The Gmiles Khesed Fund


Translated by Gloria Berkenstat Freund

One of the most popular institutions in the city, Ahavat Khesed[1], a synagogue, was founded in Nukhem Cukerman's house in 1912; in time, the gabai [2] created a “petty cash,” where the poor members received a gmiles khesed [3]. However, the outbreak of the First World War interrupted its activity. The fund revived its activity in 1920, but in a smaller-scaled premises. In 1921 several activists came together at Ahavat Khesed who decided to found a gmiles khesed fund. A larger meeting was called at which Reb Nukhem Cukerman donated the premises as a possession of the fund. Several thousand zlotes were donated then right on the spot and a managing committee was elected: L. Borzykowski – chairman, M. Apelbaum – vice chairmen, Y. Fiszer – treasurer, B. Sztrochlic, M. Zisman – secretary and R. Montag – director. Entering the council: Sh. Levensztajn, M. Hampel, H.L. Goldsztajn, M. R. Szpigelman, B. Rembiszewski, L. Braner, Y.B. Potosz, G. Buchner, D. Gutenztajn and H. Zilbersztajn (Israel). The well-known philanthropist, Sh. Furstenberg, was elected as honorary chairman.

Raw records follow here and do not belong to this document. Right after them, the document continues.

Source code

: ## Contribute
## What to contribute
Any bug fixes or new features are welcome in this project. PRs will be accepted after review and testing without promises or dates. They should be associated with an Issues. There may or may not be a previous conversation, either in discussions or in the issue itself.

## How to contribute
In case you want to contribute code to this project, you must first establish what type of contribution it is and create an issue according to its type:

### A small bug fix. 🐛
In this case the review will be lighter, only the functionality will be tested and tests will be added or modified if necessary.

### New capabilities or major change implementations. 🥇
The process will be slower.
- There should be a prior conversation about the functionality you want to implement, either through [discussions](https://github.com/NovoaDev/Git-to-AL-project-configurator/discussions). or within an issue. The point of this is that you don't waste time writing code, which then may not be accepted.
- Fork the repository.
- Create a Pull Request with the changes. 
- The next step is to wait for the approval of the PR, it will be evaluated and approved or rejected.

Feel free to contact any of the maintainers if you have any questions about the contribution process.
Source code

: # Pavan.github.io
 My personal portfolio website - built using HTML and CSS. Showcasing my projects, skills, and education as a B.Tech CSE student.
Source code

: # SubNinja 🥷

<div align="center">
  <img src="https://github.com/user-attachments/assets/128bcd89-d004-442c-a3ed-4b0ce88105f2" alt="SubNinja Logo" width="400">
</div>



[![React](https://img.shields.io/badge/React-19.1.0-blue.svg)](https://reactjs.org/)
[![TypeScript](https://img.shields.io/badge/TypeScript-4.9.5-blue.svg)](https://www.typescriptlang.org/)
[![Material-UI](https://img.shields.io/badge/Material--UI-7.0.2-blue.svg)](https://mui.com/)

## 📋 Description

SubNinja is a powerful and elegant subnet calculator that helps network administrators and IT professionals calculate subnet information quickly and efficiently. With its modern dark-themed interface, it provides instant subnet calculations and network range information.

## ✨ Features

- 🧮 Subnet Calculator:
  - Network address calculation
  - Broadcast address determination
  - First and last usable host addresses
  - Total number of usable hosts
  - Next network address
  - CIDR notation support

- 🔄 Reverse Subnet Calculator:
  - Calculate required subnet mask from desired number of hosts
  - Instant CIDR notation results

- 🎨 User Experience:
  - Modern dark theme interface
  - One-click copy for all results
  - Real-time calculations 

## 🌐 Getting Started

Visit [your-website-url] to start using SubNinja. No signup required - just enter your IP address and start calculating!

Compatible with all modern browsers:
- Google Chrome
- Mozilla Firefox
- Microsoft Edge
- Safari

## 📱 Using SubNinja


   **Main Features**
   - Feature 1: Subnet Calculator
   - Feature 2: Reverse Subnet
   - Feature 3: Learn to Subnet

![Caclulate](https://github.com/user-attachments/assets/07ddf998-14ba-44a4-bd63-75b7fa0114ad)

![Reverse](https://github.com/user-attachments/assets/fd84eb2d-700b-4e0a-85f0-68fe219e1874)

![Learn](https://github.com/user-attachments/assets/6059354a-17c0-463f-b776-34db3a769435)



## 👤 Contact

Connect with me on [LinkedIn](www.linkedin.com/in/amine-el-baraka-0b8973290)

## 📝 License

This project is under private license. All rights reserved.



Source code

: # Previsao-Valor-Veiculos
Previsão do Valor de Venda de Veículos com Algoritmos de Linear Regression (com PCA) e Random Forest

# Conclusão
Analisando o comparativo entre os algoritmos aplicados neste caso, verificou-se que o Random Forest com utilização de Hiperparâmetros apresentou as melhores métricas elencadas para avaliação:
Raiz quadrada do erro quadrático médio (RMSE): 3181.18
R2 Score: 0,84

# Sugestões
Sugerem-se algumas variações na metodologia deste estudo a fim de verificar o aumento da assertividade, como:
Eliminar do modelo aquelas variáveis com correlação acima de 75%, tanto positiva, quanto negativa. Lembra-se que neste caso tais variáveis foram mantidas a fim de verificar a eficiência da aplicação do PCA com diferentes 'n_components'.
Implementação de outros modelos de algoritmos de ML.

From the beginning, the institution meant to create a general rescue activity for the poorest Jewish masses. Despite the fact that there already were prosperous Jewish banks in Będzin, the gmiles khesed fund immediately was one of the most visited institutions in the city; hundreds of retailers and artisans had the gmiles khesed fund to thank for their existence.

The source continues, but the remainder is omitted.